Berlusconi erhöht bei ProSieben den Einsatz
Berlusconi erhöht bei ProSieben den Einsatz
Von Gerhard Bläske, Mailand
Seit Jahren will Pier Silvio Berlusconi den deutschen Fernsehsender ProSiebenSat1 zum Teil einer europäischen Fernsehfamilie machen, die Front macht gegen Netflix, Amazon und Disney. Der Chef des italienischen TV-Konzerns MFE (Media for Europe) hat die Anteile an dem deutschen Medienkonzern auf mehr als 30% ausgebaut. Nun hat er sein Übernahmeangebot erhöht.
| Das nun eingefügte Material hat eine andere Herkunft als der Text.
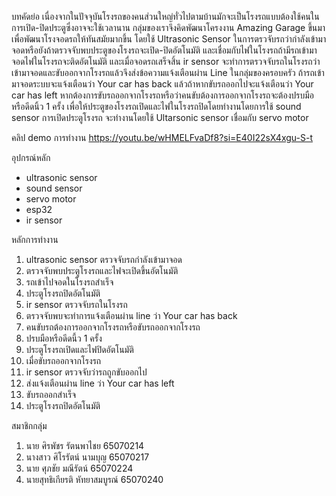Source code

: บทคัดย่อ
  เนื่องจากในปัจจุบันโรงรถของคนส่วนใหญ่ทั่วไปตามบ้านมักจะเป็นโรงรถแบบต้องใช้คนในการเปิด-ปิดประตูซึ่งอาจจะใช้เวลานาน กลุ่มของเราจึงคิดพัฒนาโครงงาน Amazing Garage ขึ้นมาเพื่อพัฒนาโรงจอดรถให้ทันสมัยมากขึ้น
โดยใช้ Ultrasonic Sensor ในการตรวจับรถว่ากำลังเข้ามาจอดหรือยังถ้าตรวจจับพบประตูของโรงรถจะเปิด-ปิดอัตโนมัติ และเชื่อมกับไฟในโรงรถถ้ามีรถเข้ามาจอดไฟในโรงรถจะติดอัตโนมัติ
และเมื่อจอดรถเสร็จสิ้น ir sensor จะทำการตรวจจับรถในโรงรถว่าเข้ามาจอดและขับออกจากโรงรถแล้วจึงส่งข้อความแจ้งเตือนผ่าน Line ในกลุ่มของครอบครัว
ถ้ารถเข้ามาจอดระบบจะแจ้งเตือนว่า Your car has back แล้วถ้าหากขับรถออกไปจะแจ้งเตือนว่า Your car has left
หากต้องการขับรถออกจากโรงรถหรือว่าคนขับต้องการออกจากโรงรถจะต้องปรบมือหรือดีดนิ้ว 1 ครั้ง เพื่อให้ประตูของโรงรถเปิดและไฟในโรงรถปิดโดยทำงานโดยการใช้ sound sensor
การเปิดประตูโรงรถ จะทำงานโดยใช้ Ultarsonic sensor เชื่อมกับ servo motor

คลิป demo การทำงาน
https://youtu.be/wHMELFvaDf8?si=E40I22sX4xgu-S-t

อุปกรณ์หลัก
- ultrasonic sensor
- sound sensor
- servo motor
- esp32
- ir sensor

หลักการทำงาน
1. ultrasonic sensor ตรวจจับรถกำลังเข้ามาจอด
2. ตรวจจับพบประตูโรงรถและไฟจะเปิดขึ้นอัตโนมัติ
3. รถเข้าไปจอดในโรงรถสำเร็จ
4. ประตูโรงรถปิดอัตโนมัติ
6. ir sensor ตรวจจับรถในโรงรถ
7. ตรวจจับพบจะทำการแจ้งเตือนผ่าน line ว่า Your car has back
8. คนขับรถต้องการออกจากโรงรถหรือขับรถออกจากโรงรถ
9. ปรบมือหรือดีดนี้ว 1 ครั้ง
10. ประตูโรงรถเปิดและไฟปิดอัตโนมัติ
11. เมื่อขับรถออกจากโรงรถ
12. ir sensor ตรวจจับว่ารถถูกขับออกไป
13. ส่งแจ้งเตือนผ่าน line ว่า Your car has left
14. ขับรถออกสำเร็จ
15. ประตูโรงรถปิดอัตโนมัติ

สมาชิกกลุ่ม
1. นาย ศิรพัชร รัตนพาไชย 65070214
2. นางสาว ศิโรรัตน์ นามบุญ 65070217
3. นาย ศุภชัย มณีรัตน์ 65070224
4. นายสุทธิเกียรติ หัทยาสมบูรณ์ 65070240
Bereits im Frühjahr hatte er „ein Jahr des Tempowechsels des Managements“ angekündigt. „So läuft es eindeutig nicht gut.“
Der Sohn des langjährigen italienischen Premierministers Silvio Berlusconi sieht Synergien etwa im Einkauf, durch eine gemeinsame Werbeplattform oder auf dem Gebiet der Technologie. Doch er stößt nicht nur beim Management, sondern auch beim tschechischen Großaktionär PPF, der ebenfalls ein Übernahmeangebot für ProSieben.Sat1 vorgelegt hat, auf Widerstand.
Weimer warnt
Berlusconi will den deutschen Fernsehsender nicht komplett übernehmen, sondern spricht von einer „Flexibilität, um auf der Grundlage einer gemeinsamen Vision eine klare Richtung vorzugeben.“ Die Bundesregierung ist alarmiert. Kulturstaatssekretär Wofram Weimer will Berlusconi nach dem Ende der Sommerpause im Kanzleramt treffen. Er warnt: Ein „Eigentümerwechsel darf nicht zur Einschränkung der journalistischen Unabhängigkeit führen.“ Und Weimer verlangt Standortgarantien für den Sender aus dem Münchner Vorort Unterföhring.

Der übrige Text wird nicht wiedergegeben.